Having lived on almost every type of Base the CF has, over the years, I have found that Canadians as a whole have no sense or understanding of Secuity.  The attitudes of Canadians towards Security matters has not improved over the years.  I could not believe my ears back in the 1980's when DND announced that many Canadian Forces Bases would go to an "OPEN BASE POLICY".  Unfriggingbelievable!

This case is just another chapter in the story.  We have already had the "Classified Docs" on a laptop in the backseat of a car outside of a Leafs Game story.   :


----------



## Yrys (20 Mar 2008)

Probe looks into military blueprints found in trash , CTV.ca News Staff



> Public Safety Minister Stockwell Day says he's launched a probe to find out how blueprints for a new military counterterrorism unit ended up in a downtown
> Ottawa garbage can -- in an area with no defence department buildings in close proximity.
> 
> The Ottawa Citizen reported on Thursday that a local couple found seven rolls of 26 blueprints -- stamped with Department of Defence markings and dated March 5,
> ...



Link

Even them being rejected, there must be some deductions one can make about the real ones...


----------



## daftandbarmy (20 Mar 2008)

George Wallace said:
			
		

> I could not believe my ears back in the 1980's when DND announced that many Canadian Forces Bases would go to an "OPEN BASE POLICY".  Unfriggingbelievable!

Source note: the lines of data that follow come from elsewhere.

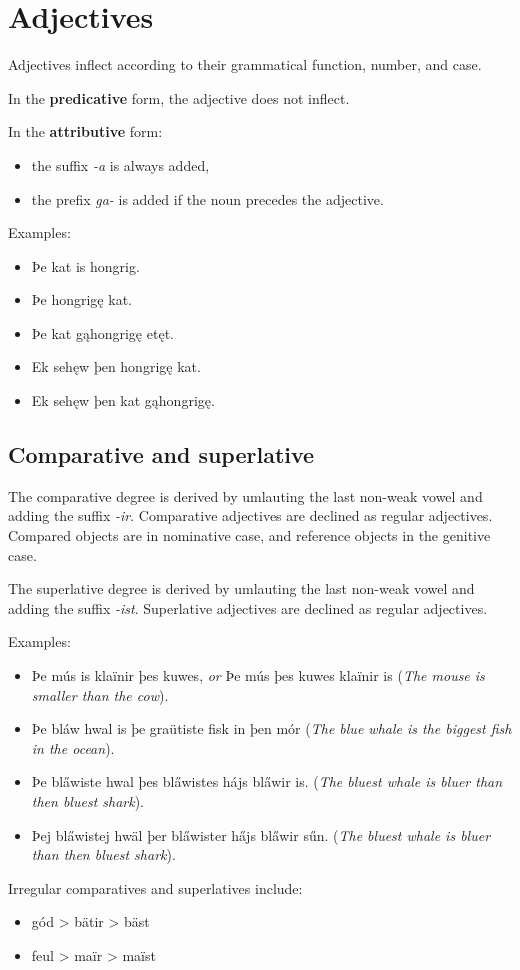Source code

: \section{Adjectives}

Adjectives inflect according to their grammatical function, number, and case.

In the \textbf{predicative} form, the adjective does not inflect.

In the \textbf{attributive} form:

\begin{itemize}
\item the suffix \textit{-a} is always added,
\item the prefix \textit{ga-} is added if the noun precedes the adjective.
\end{itemize}

Examples:

\begin{itemize}
\item Þe kat is hongrig.
\item Þe hongrigę kat.
\item Þe kat gąhongrigę etęt.
\item Ek sehęw þen hongrigę kat.
\item Ek sehęw þen kat gąhongrigę.
\end{itemize}

\subsection{Comparative and superlative}

The comparative degree is derived by umlauting the last non-weak vowel and adding the suffix \textit{-ir}. Comparative adjectives are declined as regular adjectives. Compared objects are in nominative case, and reference objects in the genitive case.

The superlative degree is derived by umlauting the last non-weak vowel and adding the suffix \textit{-ist}. Superlative adjectives are declined as regular adjectives.

Examples:

\begin{itemize}
\item Þe mús is klaïnir þes kuwes, \textit{or} Þe mús þes kuwes klaïnir is (\textit{The mouse is smaller than the cow}).
\item Þe bláw hwal is þe graütiste fisk in þen mór (\textit{The blue whale is the biggest fish in the ocean}).
\item Þe bl\H{a}wiste hwal þes bl\H{a}wistes hájs bl\H{a}wir is. (\textit{The bluest whale is bluer than then bluest shark}).
\item Þej bl\H{a}wistej hwäl þer bl\H{a}wister h\H{a}js bl\H{a}wir sűn. (\textit{The bluest whale is bluer than then bluest shark}).
\end{itemize}

Irregular comparatives and superlatives include:

\begin{itemize}
\item gód > bätir > bäst
\item feul > maïr > maïst
\end{itemize}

That would be the 'reduce the costs required to run a base by making it an open base' policy. Oh, and by the way, make it more vulnerable to attack. Madness. 

We have seen the enemy and he is us.


----------



## sgf (21 Mar 2008)

Wonderbread said:
			
		

> What are the odds, eh? An employee of the Rideau Institute just happens to be rooting through a Bank St garbage can that just happens to contain classified documents that would embarrass the military... I hate the come off as the kind of guy who wears a tinfoil hat, but I feel like there's something really shifty about this.
> 
> Or maybe its just aluminum pot syndrome...

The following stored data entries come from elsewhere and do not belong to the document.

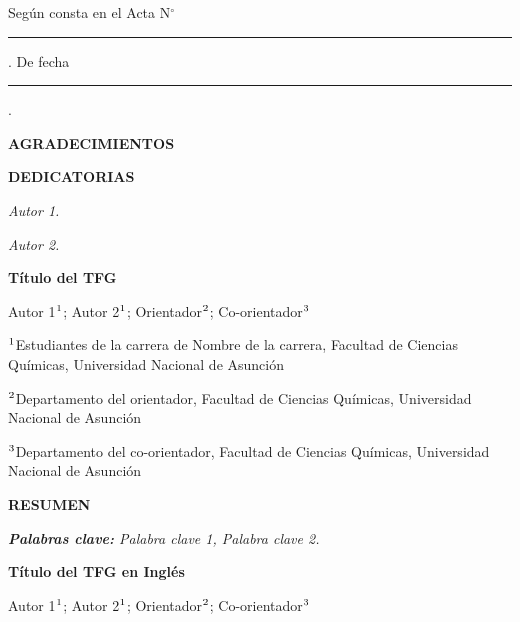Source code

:\documentclass[11pt,oneside,a4paper]{book}
\begin{document}
Según consta en el Acta N$^{\circ}$ \rule{2cm}{1pt}. De fecha \rule{2cm}{1pt}.


\newpage
\thispagestyle{plain}
\begin{center}
\textbf{AGRADECIMIENTOS}
\end{center}
\vspace{1cm}

\lipsum[1]

\newpage
\thispagestyle{plain}
\begin{center}
\textbf{DEDICATORIAS}
\end{center}
\vspace{1cm}

\lipsum[1]

\hfill \textit{Autor 1.}

\lipsum[2]

\hfill \textit{Autor 2.}

\newpage
\thispagestyle{plain}
\large
\begin{center}
\textbf{{Título del TFG}}
\end{center}

\begin{center}
Autor 1$^{\textnormal{1}}$; Autor 2$^{\textnormal{1}}$; Orientador$^{\textnormal{2}}$; Co-orientador$^{\textnormal{3}}$
\end{center}


$^{\textnormal{1}}$Estudiantes de la carrera de Nombre de la carrera, Facultad de Ciencias Químicas, Universidad Nacional de Asunción

$^{\textnormal{2}}$Departamento del orientador, Facultad de Ciencias Químicas, Universidad Nacional de Asunción

$^{\textnormal{3}}$Departamento del co-orientador, Facultad de Ciencias Químicas, Universidad Nacional de Asunción



\begin{center}
    \textbf{RESUMEN}
\end{center}


\noindent 
\lipsum[1]


\textit{\textbf{Palabras clave:} Palabra clave 1, Palabra clave 2.}


\newpage
\thispagestyle{plain}
\begin{center}
\large{\textbf{Título del TFG en Inglés}}\\
\end{center}
\large
\begin{center}
Autor 1$^{\textnormal{1}}$; Autor 2$^{\textnormal{1}}$; Orientador$^{\textnormal{2}}$; Co-orientador$^{\textnormal{3}}$
\end{center}
\end{document}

Why would anyone try to divert this to the person that found the documents, instead of wondering why the company that tossed them out, did that? Lets hope this company doesnt get any more business from DND.


----------



## geo (21 Mar 2008)

From what I have read it would appear that when they were in the design / construction phase, DND or Supply and services sent out the plans to a number of engineering firms under a request for proposal.  The engineering firm that has it's offices where the plans were found were invited to tender.  Not sure if their tender was rejected or if they even bothered to submit.  1 or 2 years later, they tossed the old blueprints.  Why?  Probably cause no one told em to dispose securely.

I believe it.... a lot of people don,t have a clue on security matters.


----------



## Armymedic (21 Mar 2008)

Precontract Building plans, elite unit or not, are only plans to just another building...

Just because this could be CJIRU or even possibly "gasp" JTF2's new building in Trenton makes the news sensational enough to be worthy of MSM attention. So what if you know what the inside of the building MAY look like when it is done, it is the people inside of it and what they do that makes the unit special.


----------



## aesop081 (21 Mar 2008)

I've been watching this gongshow on the news the last little bit.......

I'm sorry but i have to report that i need a tinfoil hat. The fact that this was "found" by this individual ( tied to you-know-who) is just too much to pass off as coincidence.


----------



## retiredgrunt45 (22 Mar 2008)

Got my tin foil hat from here, show's you how to make one yourself http://zapatopi.net/afdb/ :


----------



## Panzer Grenadier (22 Mar 2008)

I heard that tinfoil hats made one go bald.


----------